- _Supplied material_:
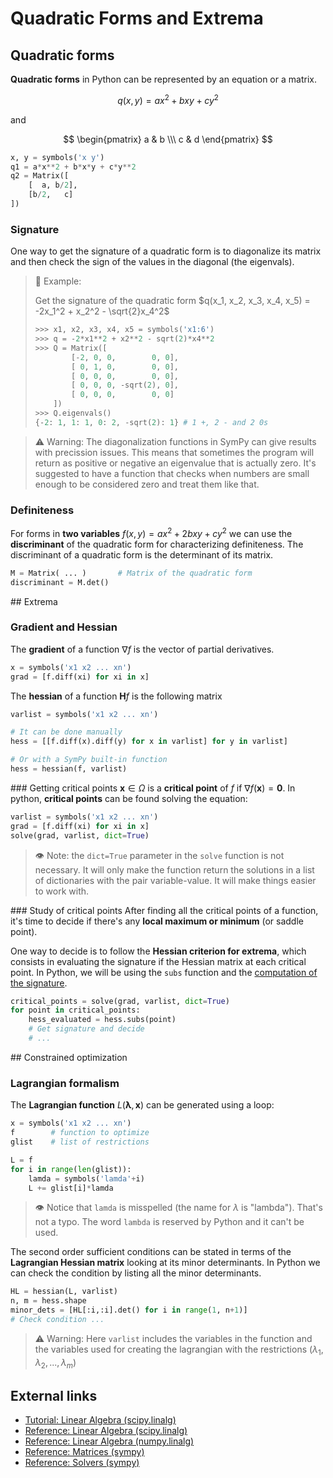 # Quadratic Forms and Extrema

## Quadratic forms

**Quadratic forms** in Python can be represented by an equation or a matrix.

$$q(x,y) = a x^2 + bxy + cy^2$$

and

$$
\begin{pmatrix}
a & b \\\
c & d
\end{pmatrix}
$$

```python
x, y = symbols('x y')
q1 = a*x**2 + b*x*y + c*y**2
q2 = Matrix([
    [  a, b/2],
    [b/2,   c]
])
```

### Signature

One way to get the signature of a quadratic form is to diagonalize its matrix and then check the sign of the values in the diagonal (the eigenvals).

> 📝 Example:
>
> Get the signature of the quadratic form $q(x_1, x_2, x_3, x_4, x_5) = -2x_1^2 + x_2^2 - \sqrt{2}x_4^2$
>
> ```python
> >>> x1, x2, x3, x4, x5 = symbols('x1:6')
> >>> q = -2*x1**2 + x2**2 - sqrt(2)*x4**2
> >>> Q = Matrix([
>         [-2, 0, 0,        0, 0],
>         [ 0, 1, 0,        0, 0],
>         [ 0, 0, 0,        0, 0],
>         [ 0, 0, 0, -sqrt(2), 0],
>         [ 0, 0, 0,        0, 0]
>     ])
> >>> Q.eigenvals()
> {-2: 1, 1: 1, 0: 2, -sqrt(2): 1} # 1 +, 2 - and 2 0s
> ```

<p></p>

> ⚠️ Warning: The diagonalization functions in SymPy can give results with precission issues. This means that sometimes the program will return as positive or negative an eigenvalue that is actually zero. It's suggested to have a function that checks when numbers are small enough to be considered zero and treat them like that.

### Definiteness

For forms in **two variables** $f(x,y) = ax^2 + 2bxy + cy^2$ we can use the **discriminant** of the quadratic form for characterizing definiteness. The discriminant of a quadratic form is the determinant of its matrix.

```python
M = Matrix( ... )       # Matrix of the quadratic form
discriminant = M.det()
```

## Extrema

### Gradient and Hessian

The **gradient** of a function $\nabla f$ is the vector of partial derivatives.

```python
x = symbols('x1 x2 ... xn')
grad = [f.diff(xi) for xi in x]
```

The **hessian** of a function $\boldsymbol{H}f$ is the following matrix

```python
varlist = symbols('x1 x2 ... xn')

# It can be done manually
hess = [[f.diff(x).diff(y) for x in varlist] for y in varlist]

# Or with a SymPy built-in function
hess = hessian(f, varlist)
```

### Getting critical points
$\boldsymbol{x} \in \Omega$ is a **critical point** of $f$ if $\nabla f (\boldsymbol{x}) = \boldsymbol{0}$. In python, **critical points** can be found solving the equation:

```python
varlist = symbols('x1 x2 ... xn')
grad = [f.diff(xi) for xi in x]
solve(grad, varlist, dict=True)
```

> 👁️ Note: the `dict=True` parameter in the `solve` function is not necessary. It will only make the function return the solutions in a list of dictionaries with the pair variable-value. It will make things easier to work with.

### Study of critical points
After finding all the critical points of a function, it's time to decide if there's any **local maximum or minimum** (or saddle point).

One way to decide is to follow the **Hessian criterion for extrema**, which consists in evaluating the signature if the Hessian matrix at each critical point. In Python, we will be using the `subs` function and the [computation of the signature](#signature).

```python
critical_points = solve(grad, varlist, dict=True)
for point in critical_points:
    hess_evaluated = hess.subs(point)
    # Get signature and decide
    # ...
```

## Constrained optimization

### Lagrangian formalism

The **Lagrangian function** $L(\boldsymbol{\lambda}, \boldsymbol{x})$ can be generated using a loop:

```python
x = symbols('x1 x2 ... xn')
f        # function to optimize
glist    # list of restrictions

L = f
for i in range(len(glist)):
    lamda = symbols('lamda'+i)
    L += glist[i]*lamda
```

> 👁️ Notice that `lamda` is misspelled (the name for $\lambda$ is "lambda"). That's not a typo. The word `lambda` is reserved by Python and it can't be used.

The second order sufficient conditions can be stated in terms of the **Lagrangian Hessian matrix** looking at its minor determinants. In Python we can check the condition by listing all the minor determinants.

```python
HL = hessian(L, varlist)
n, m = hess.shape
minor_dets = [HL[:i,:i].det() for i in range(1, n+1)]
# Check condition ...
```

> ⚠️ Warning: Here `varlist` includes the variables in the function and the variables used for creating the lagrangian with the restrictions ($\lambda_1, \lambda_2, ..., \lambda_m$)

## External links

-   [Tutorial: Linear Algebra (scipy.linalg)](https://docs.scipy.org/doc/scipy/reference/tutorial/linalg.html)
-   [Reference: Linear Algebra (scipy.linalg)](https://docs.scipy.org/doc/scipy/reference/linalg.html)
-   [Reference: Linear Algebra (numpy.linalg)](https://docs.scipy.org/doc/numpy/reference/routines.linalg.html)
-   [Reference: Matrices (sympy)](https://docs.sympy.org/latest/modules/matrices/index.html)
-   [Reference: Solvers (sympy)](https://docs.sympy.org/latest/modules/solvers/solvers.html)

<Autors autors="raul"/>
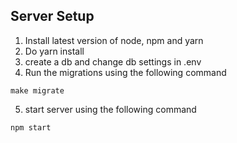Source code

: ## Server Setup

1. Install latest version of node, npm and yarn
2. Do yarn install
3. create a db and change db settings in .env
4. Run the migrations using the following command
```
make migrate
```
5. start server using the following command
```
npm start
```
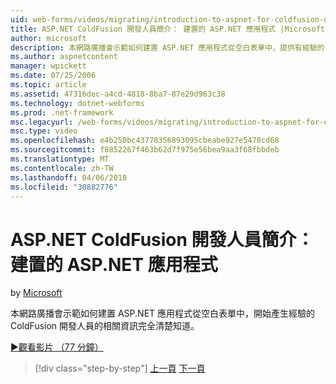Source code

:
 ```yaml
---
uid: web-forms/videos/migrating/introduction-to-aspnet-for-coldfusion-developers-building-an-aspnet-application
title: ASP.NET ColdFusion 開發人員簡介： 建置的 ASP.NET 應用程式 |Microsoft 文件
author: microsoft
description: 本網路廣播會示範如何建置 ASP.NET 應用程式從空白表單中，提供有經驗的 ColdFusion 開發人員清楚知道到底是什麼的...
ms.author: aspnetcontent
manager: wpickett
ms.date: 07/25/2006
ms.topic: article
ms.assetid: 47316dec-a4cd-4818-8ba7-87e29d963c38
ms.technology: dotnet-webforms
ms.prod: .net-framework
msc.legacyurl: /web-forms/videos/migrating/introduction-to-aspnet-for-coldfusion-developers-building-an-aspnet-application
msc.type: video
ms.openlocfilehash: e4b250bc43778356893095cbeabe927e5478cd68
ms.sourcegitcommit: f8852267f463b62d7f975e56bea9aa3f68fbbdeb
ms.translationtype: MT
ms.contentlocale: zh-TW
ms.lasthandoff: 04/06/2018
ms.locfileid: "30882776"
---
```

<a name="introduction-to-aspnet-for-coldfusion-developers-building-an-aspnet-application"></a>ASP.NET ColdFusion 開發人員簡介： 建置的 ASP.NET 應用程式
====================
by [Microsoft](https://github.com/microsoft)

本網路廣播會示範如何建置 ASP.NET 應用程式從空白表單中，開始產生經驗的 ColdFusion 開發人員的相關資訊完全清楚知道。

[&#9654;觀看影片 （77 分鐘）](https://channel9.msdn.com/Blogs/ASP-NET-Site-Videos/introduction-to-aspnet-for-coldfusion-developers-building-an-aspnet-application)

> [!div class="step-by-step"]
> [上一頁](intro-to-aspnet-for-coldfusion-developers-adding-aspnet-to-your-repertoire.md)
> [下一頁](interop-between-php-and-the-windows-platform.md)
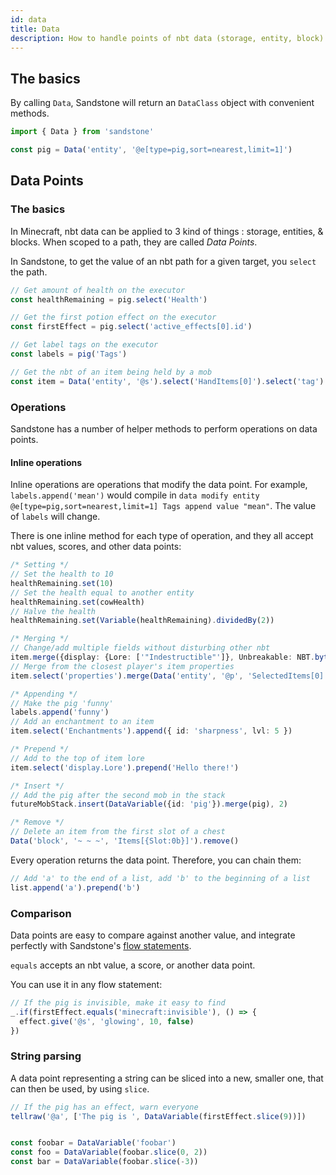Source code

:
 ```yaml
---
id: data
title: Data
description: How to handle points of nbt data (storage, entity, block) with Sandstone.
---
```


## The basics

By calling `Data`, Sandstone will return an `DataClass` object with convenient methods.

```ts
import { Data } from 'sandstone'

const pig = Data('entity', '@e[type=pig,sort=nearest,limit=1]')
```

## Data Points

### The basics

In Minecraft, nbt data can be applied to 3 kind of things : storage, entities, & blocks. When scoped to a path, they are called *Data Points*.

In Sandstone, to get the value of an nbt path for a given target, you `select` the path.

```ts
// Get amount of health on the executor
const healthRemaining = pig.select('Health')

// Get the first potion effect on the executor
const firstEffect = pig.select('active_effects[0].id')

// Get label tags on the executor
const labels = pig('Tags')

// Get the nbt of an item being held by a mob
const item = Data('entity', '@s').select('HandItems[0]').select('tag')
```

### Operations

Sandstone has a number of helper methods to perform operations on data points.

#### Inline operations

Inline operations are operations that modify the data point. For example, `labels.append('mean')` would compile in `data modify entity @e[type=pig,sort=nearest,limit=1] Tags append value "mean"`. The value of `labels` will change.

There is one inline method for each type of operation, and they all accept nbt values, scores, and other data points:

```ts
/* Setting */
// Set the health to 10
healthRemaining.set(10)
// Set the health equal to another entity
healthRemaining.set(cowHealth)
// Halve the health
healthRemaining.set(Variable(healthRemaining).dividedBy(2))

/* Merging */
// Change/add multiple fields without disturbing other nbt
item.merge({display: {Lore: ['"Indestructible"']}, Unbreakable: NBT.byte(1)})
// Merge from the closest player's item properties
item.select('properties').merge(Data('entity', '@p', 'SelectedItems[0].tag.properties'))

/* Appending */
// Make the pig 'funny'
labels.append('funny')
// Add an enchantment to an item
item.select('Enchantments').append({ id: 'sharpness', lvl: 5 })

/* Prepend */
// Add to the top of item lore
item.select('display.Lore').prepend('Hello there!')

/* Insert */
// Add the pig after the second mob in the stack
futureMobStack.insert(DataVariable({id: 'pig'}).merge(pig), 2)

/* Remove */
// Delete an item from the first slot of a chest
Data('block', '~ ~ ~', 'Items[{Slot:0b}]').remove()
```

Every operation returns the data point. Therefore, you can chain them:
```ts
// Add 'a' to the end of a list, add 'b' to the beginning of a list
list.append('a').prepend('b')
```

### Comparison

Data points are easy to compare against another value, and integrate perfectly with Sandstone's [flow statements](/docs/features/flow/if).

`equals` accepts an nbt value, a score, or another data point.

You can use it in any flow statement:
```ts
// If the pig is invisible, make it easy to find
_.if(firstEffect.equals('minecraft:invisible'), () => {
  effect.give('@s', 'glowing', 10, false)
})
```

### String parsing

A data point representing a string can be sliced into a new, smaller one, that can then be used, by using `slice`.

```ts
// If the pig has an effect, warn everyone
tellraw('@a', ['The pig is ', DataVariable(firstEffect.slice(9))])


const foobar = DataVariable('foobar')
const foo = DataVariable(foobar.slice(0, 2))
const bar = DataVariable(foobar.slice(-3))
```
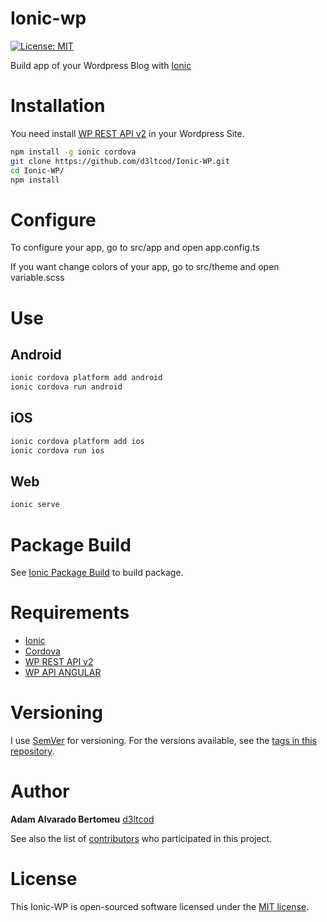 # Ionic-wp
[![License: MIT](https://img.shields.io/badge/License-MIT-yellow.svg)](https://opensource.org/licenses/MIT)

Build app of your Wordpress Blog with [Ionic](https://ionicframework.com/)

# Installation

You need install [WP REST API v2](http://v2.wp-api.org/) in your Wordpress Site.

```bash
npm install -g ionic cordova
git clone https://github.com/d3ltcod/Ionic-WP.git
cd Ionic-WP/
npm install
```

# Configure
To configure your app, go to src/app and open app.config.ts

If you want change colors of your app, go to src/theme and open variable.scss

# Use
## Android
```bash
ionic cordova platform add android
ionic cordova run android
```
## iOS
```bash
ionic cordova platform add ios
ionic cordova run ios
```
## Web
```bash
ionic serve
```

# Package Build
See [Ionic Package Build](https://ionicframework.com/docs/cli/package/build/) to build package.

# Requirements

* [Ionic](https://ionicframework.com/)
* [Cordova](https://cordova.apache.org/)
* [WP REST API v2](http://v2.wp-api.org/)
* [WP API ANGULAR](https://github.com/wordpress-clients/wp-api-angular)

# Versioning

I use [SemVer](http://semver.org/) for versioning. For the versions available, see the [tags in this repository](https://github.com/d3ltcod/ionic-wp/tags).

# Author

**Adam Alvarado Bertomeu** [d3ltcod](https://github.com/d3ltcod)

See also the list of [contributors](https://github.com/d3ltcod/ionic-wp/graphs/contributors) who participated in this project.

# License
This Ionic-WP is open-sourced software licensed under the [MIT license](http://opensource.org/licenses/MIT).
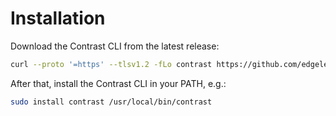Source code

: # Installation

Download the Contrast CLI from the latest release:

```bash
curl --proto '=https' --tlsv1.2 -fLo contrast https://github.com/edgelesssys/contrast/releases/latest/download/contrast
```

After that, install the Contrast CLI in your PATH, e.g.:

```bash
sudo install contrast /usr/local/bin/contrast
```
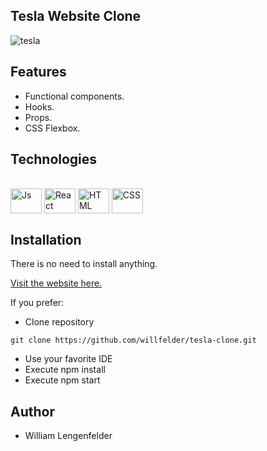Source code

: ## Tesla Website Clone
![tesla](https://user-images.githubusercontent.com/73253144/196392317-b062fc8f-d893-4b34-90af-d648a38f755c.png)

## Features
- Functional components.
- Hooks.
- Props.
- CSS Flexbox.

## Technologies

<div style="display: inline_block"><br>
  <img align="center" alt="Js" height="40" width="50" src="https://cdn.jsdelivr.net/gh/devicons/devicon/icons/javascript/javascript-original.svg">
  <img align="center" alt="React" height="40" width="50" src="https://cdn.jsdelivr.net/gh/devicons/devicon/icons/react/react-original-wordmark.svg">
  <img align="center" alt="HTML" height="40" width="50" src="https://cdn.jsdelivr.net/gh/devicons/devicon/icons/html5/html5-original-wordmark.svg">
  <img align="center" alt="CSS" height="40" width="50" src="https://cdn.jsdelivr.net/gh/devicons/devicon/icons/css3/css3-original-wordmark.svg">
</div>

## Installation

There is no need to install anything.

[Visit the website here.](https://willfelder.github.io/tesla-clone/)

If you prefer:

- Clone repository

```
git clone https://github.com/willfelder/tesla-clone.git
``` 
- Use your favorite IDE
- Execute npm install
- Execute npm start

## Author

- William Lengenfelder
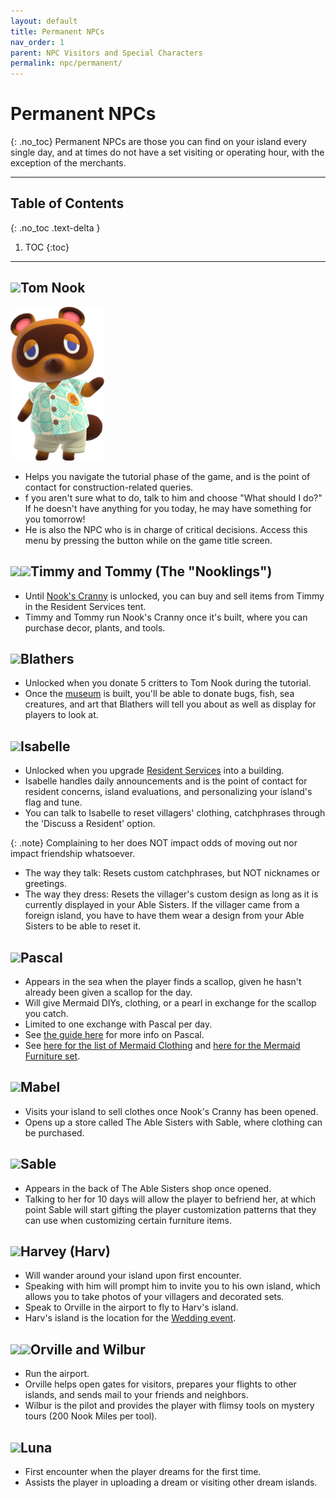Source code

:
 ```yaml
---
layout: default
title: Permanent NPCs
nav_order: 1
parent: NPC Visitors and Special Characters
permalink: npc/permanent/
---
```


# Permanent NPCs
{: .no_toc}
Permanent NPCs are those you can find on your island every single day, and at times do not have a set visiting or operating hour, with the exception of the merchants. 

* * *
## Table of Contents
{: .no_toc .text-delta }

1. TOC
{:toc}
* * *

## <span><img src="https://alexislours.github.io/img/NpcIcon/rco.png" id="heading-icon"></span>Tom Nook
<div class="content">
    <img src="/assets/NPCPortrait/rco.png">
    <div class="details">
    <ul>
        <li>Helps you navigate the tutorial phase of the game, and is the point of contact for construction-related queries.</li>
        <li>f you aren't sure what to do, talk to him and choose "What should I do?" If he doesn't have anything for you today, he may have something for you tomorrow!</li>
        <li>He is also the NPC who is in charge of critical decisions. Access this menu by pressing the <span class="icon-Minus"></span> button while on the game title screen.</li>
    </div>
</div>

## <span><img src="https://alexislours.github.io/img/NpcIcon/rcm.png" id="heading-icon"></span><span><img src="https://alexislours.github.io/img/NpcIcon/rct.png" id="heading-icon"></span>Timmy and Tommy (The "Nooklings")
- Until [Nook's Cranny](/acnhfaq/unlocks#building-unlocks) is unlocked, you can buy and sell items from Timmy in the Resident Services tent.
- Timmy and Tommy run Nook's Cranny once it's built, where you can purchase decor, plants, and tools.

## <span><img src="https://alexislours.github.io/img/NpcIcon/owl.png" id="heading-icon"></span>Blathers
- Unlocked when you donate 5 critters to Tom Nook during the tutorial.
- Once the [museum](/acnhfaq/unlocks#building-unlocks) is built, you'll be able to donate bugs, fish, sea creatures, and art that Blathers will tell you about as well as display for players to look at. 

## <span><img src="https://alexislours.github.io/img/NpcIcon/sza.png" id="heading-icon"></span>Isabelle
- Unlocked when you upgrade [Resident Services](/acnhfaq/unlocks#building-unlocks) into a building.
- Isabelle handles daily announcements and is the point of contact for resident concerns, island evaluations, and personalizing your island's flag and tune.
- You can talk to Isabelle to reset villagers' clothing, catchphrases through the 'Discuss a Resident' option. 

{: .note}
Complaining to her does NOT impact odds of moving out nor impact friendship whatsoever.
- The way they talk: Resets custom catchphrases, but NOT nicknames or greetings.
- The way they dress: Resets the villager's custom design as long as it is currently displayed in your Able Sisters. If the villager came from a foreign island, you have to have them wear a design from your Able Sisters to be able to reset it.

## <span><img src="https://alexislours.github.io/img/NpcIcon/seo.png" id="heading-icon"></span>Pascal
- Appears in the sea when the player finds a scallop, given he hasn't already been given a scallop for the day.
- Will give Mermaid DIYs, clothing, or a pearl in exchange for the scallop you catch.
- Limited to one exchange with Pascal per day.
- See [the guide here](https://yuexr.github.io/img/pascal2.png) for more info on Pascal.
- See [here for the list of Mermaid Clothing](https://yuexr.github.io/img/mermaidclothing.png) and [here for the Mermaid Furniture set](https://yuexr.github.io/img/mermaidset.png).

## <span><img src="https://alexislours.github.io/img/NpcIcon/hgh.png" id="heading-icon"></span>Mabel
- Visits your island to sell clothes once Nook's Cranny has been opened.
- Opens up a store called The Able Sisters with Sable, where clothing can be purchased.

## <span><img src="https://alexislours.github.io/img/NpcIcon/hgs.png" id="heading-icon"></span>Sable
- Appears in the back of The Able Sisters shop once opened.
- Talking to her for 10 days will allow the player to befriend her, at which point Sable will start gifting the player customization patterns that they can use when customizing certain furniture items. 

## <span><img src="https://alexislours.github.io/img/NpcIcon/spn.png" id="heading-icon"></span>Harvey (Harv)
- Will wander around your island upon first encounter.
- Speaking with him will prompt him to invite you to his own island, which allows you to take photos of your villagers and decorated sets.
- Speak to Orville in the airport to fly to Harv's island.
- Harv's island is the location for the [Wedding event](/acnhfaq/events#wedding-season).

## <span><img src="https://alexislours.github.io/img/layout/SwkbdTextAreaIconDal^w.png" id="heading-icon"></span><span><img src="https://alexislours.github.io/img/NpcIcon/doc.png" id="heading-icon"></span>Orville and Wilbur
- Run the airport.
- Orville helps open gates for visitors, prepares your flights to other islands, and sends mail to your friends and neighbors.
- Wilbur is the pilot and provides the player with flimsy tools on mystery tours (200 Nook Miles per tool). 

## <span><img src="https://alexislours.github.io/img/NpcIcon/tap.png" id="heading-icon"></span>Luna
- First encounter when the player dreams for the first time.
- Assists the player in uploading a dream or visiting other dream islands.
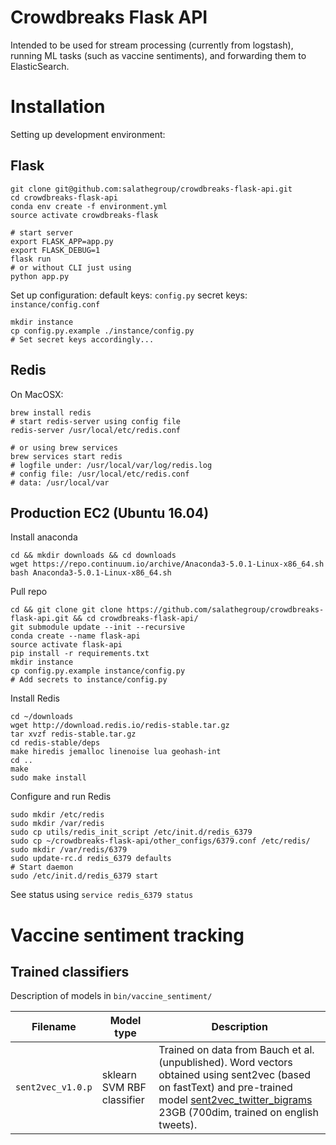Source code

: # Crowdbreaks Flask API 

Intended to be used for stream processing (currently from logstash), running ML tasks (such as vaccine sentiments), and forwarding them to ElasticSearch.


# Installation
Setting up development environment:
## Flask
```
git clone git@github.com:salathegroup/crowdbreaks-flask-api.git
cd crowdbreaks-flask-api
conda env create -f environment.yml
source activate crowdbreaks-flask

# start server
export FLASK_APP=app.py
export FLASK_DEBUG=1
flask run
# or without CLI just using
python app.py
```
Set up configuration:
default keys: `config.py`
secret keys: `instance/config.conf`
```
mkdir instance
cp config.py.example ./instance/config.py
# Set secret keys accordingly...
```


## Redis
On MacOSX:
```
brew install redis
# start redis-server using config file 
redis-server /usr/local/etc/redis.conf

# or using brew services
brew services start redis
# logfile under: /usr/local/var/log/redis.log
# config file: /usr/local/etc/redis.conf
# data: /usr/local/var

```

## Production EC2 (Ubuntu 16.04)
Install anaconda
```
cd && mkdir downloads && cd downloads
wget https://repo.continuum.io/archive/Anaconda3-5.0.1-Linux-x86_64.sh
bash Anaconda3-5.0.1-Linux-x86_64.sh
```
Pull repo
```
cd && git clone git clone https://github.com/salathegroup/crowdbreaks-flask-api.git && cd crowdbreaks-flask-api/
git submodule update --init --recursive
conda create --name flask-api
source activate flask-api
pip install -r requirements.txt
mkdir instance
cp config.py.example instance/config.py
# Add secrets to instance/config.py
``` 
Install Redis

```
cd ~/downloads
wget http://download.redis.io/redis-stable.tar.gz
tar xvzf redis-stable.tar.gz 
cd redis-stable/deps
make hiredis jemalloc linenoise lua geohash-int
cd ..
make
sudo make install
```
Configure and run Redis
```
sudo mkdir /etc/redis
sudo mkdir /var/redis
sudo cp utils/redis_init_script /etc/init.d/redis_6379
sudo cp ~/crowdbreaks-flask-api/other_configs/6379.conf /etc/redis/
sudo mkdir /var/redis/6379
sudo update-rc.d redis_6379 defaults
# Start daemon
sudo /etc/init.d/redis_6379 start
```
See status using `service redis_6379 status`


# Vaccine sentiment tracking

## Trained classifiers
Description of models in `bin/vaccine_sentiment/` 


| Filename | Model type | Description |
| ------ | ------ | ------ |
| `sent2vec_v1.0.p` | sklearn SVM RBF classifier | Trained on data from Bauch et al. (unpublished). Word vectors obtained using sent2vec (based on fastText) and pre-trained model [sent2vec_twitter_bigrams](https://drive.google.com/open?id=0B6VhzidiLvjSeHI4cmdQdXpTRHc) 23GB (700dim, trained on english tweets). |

- _Problem requirements_:
Please report every line of the listing that contains the string "storage".

- _Solution_:
description: How to handle points of nbt data (storage, entity, block) with Sandstone.
In Minecraft, nbt data can be applied to 3 kind of things : storage, entities, & blocks. When scoped to a path, they are called *Data Points*.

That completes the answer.